October 6, 2010

Questions from Chris Gradel regarding the new partner desk installation

Why was this Sacramental banned by the Inquisition

I don’t know. In my research I found very few English-language sources dealing with the substance of the text (as opposed to the fact that it’s the first book by Spanish printers), one of them mentioned that it had been banned, but did not mention why. Presumably something in it was theologically unsound./unpopular, but I don’t know what.

Kathy Haas

The Jane Austen note is interesting. Just curious-- when did this library triple decker publishing of novels stop. Was it mainly British publishers .

A good question, which I had to hunt for an answer too. It does seem to have been a primarily British phenomenon, because it was driven by the power of the circulating libraries, which were more prevalent and powerful there than elsewhere. The short answer is that the form collapsed pretty abruptly in 1894, when the two largest of these businesses announced a new limit on the price they would pay to publishers, who decided they couldn’t afford it and just stopped issuing them. Two reliable web pages that cover this in fairly brief form are

http://www.bl.uk/collections/early/victorian/pu_novel.html (a section of a British Library online exhibition Aspects of the Victorian Book)

http://www.victorianweb.org/economics/mudie.html (from the Victorian Web, a great resource which grew from a project at Brown)
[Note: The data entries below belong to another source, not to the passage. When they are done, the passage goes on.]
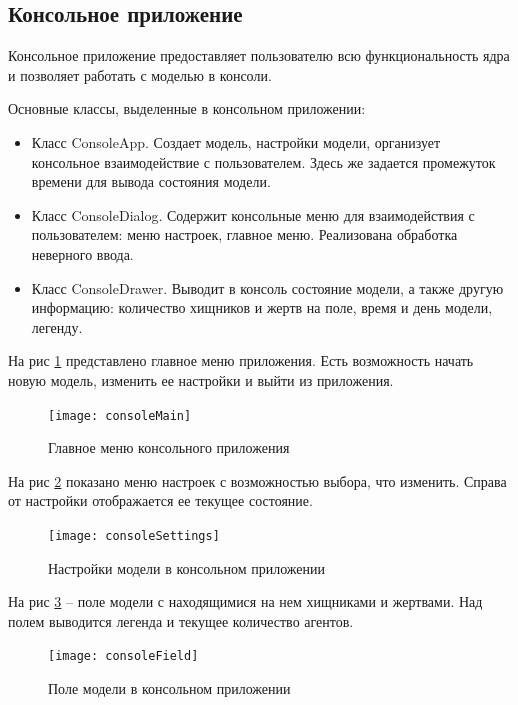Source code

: \documentclass[a4paper]{article}
\begin{document}
\subsection{Консольное приложение}
Консольное приложение предоставляет пользователю всю функциональность ядра и позволяет работать с моделью в консоли. 

\noindent Основные классы, выделенные в консольном приложении:
\begin{itemize}
\item Класс ConsoleApp. Создает модель, настройки модели, организует консольное взаимодействие с пользователем. Здесь же задается промежуток времени для вывода состояния модели.
\item Класс ConsoleDialog. Содержит консольные меню для взаимодействия с пользователем: меню настроек, главное меню. Реализована обработка неверного ввода. 
\item Класс ConsoleDrawer. Выводит в консоль состояние модели, а также другую информацию: количество хищников и жертв на поле, время и день модели, легенду. 
\end{itemize}

На рис \ref{pic:consoleMain} представлено главное меню приложения. Есть возможность начать новую модель, изменить ее настройки и выйти из приложения. 

\begin{figure}[H]
	\begin{center}
		\texttt{[image: consoleMain]}
		\caption{Главное меню консольного приложения} 
		\label{pic:consoleMain} %
	\end{center}
\end{figure}

На рис \ref{pic:consoleSettings} показано меню настроек с возможностью выбора, что изменить. Справа от настройки отображается ее текущее состояние.

\begin{figure}[H]
	\begin{center}
		\texttt{[image: consoleSettings]}
		\caption{Настройки модели в консольном приложении} 
		\label{pic:consoleSettings} %
	\end{center}
\end{figure}

На рис \ref{pic:consoleField} – поле модели с находящимися на нем хищниками и жертвами. Над полем выводится легенда и текущее количество агентов. 

\begin{figure}[H]
	\begin{center}
		\texttt{[image: consoleField]}
		\caption{Поле модели в консольном приложении} 
		\label{pic:consoleField} %
	\end{center}
\end{figure}
\end{document}
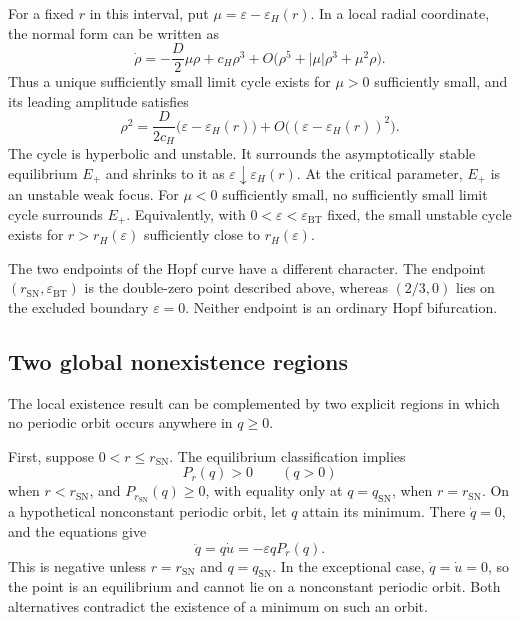 \documentclass[11pt,reqno]{amsart}
\theoremstyle{plain}
\theoremstyle{definition}
\theoremstyle{remark}
\begin{document}
For a fixed $r$ in this interval, put
$\mu=\varepsilon-\varepsilon_H(r)$. In a local radial coordinate,
the normal form can be written as
\begin{equation}
\dot\rho
=
-\frac{D}{2}\mu\rho
+
c_H\rho^3
+
O\bigl(
\rho^5+|\mu|\rho^3+\mu^2\rho
\bigr).
\label{eq:bl-radial-normal-form}
\end{equation}
Thus a unique sufficiently small limit cycle exists for
$\mu>0$ sufficiently small, and its leading amplitude satisfies
\begin{equation}
\rho^2
=
\frac{D}{2c_H}
\bigl(
\varepsilon-\varepsilon_H(r)
\bigr)
+
O\bigl(
(\varepsilon-\varepsilon_H(r))^2
\bigr).
\label{eq:bl-cycle-amplitude}
\end{equation}
The cycle is hyperbolic and unstable. It surrounds the
asymptotically stable equilibrium $E_+$ and shrinks to it as
$\varepsilon\downarrow\varepsilon_H(r)$. At the critical
parameter, $E_+$ is an unstable weak focus. For $\mu<0$
sufficiently small, no sufficiently small limit cycle surrounds
$E_+$. Equivalently, with
$0<\varepsilon<\varepsilon_{\mathrm{BT}}$ fixed, the small
unstable cycle exists for $r>r_H(\varepsilon)$ sufficiently
close to $r_H(\varepsilon)$.

The two endpoints of the Hopf curve have a different character.
The endpoint
$(r_{\mathrm{SN}},\varepsilon_{\mathrm{BT}})$ is the double-zero
point described above, whereas $(2/3,0)$ lies on the excluded
boundary $\varepsilon=0$. Neither endpoint is an ordinary
Hopf bifurcation.

\subsection{Two global nonexistence regions}
\label{subsec:bl-no-cycles}

The local existence result can be complemented by two explicit
regions in which no periodic orbit occurs anywhere in $q\geq0$.

First, suppose $0<r\leq r_{\mathrm{SN}}$. The equilibrium
classification implies
\[
P_r(q)>0
\qquad(q>0)
\]
when $r<r_{\mathrm{SN}}$, and
$P_{r_{\mathrm{SN}}}(q)\geq0$, with equality only at
$q=q_{\mathrm{SN}}$, when $r=r_{\mathrm{SN}}$.
On a hypothetical nonconstant periodic orbit, let $q$ attain
its minimum. There $\dot q=0$, and the equations give
\begin{equation}
\ddot q
=
q\dot u
=
-\varepsilon qP_r(q).
\label{eq:bl-minimum-argument}
\end{equation}
This is negative unless $r=r_{\mathrm{SN}}$ and
$q=q_{\mathrm{SN}}$. In the exceptional case,
$\dot q=\dot u=0$, so the point is an equilibrium and cannot
lie on a nonconstant periodic orbit. Both alternatives
contradict the existence of a minimum on such an orbit.
\end{document}
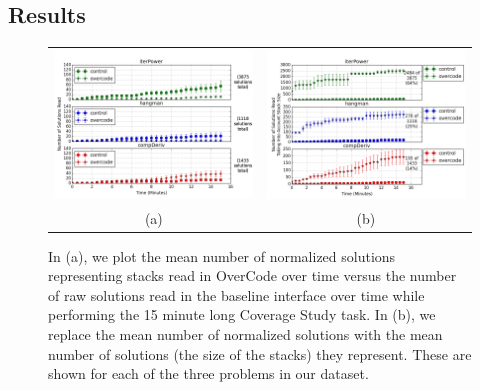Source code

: \subsection{Results} \label{coverageResults}
\begin{figure}[b!]
\begin{tabular}{c | c}
\begin{minipage}{.5\linewidth}
\centering
\includegraphics[width=\linewidth]{Body/figures/overcode/prettyReadCoverage.png}
\end{minipage}
&
\begin{minipage}{.5\linewidth}
\centering
\includegraphics[width=\linewidth]{Body/figures/overcode/prettyPercentCoverage.png}
\end{minipage}
\\
(a) & (b)
\end{tabular}
\caption{In (a), we plot the mean number of normalized solutions representing stacks read in OverCode over time versus the number of raw solutions read in the baseline interface over time while performing the 15 minute long Coverage Study task. In (b), we replace the mean number of normalized solutions with the mean number of solutions (the size of the stacks) they represent. These are shown for each of the three problems in our dataset.}
\label{readCoverage}
\end{figure}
I reached these pages in a roundabout way from things found via the web site of The Society for the History of Authorship, Reading, and Publishing (SHARP), (http://www.sharpweb.org), which is a good place to start for questions of this sort. If Chris wants to pursue other aspects of this question she’ll find useful leads on all of these sites. I’d also recommend them to other docents who’re interested in pursuing their own researches, and will always be happy to discuss what they find there.